Work required: Of all the lines in the entries below, give again exactly those starting at the line containing "of a Gutenberg" and ending at the line containing "3. The reader’s", both ends included, and no others.

Data provided:
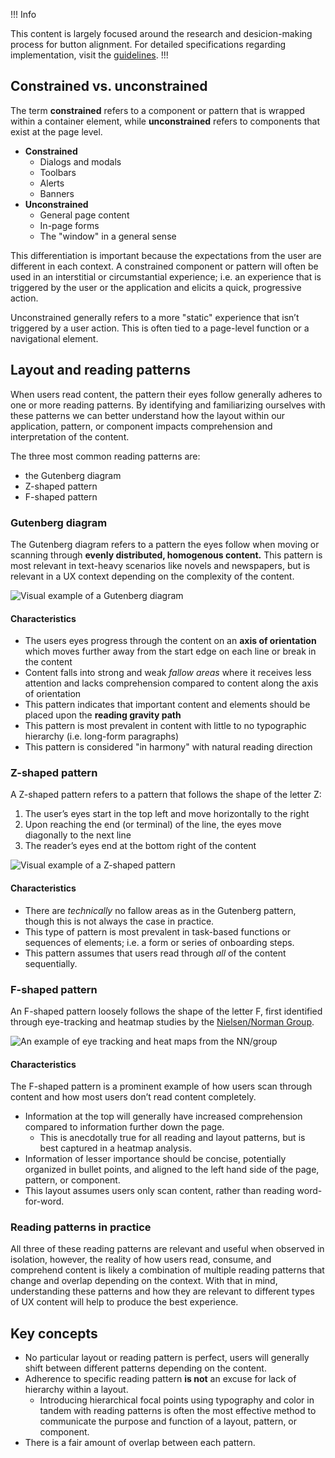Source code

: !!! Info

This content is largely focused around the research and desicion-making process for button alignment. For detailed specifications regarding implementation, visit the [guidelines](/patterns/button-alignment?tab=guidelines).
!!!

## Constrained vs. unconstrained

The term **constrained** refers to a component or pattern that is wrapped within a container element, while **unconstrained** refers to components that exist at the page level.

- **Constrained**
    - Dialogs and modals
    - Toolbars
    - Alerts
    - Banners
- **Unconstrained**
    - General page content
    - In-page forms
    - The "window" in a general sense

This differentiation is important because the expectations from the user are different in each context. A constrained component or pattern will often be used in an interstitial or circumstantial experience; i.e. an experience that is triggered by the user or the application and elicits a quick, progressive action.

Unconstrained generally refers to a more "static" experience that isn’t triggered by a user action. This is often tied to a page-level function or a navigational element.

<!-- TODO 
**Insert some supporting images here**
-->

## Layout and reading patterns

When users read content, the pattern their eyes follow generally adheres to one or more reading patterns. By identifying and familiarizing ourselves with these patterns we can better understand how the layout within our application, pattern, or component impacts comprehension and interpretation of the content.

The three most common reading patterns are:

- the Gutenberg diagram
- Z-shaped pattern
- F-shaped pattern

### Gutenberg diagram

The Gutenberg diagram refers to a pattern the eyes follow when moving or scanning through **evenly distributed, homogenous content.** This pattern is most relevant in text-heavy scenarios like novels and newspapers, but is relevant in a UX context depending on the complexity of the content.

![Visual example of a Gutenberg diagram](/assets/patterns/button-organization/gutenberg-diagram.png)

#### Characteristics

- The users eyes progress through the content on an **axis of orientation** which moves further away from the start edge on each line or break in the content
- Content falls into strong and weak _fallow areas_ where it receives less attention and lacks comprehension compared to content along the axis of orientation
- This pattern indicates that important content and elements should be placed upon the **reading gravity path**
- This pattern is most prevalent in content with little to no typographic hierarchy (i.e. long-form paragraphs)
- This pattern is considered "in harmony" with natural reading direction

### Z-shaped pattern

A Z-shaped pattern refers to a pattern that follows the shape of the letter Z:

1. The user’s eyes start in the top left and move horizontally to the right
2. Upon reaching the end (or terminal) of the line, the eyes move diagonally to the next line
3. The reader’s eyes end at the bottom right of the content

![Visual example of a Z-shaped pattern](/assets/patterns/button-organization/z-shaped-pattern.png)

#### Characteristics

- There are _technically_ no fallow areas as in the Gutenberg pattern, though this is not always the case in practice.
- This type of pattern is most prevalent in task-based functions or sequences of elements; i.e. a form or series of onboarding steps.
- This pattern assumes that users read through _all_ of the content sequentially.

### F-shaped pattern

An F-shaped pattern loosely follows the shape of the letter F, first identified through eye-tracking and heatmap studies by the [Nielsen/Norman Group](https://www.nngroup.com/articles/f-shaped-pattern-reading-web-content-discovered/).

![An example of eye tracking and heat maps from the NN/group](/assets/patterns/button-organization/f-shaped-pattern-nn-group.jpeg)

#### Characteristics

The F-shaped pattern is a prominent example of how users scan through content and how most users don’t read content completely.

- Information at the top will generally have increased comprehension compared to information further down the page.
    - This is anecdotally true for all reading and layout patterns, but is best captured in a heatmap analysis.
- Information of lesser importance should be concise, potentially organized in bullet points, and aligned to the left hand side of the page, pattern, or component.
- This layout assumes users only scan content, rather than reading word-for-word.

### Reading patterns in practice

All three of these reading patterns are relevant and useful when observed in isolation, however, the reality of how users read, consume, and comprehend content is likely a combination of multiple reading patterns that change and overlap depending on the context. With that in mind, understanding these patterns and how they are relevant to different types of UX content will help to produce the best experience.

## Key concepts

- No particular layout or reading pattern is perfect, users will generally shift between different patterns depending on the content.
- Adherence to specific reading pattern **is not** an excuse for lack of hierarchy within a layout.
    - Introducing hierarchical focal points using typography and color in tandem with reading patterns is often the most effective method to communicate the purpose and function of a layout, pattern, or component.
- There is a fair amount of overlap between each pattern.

Result for this task:
![Visual example of a Gutenberg diagram](/assets/patterns/button-organization/gutenberg-diagram.png)

#### Characteristics

- The users eyes progress through the content on an **axis of orientation** which moves further away from the start edge on each line or break in the content
- Content falls into strong and weak _fallow areas_ where it receives less attention and lacks comprehension compared to content along the axis of orientation
- This pattern indicates that important content and elements should be placed upon the **reading gravity path**
- This pattern is most prevalent in content with little to no typographic hierarchy (i.e. long-form paragraphs)
- This pattern is considered "in harmony" with natural reading direction

### Z-shaped pattern

A Z-shaped pattern refers to a pattern that follows the shape of the letter Z:

1. The user’s eyes start in the top left and move horizontally to the right
2. Upon reaching the end (or terminal) of the line, the eyes move diagonally to the next line
3. The reader’s eyes end at the bottom right of the content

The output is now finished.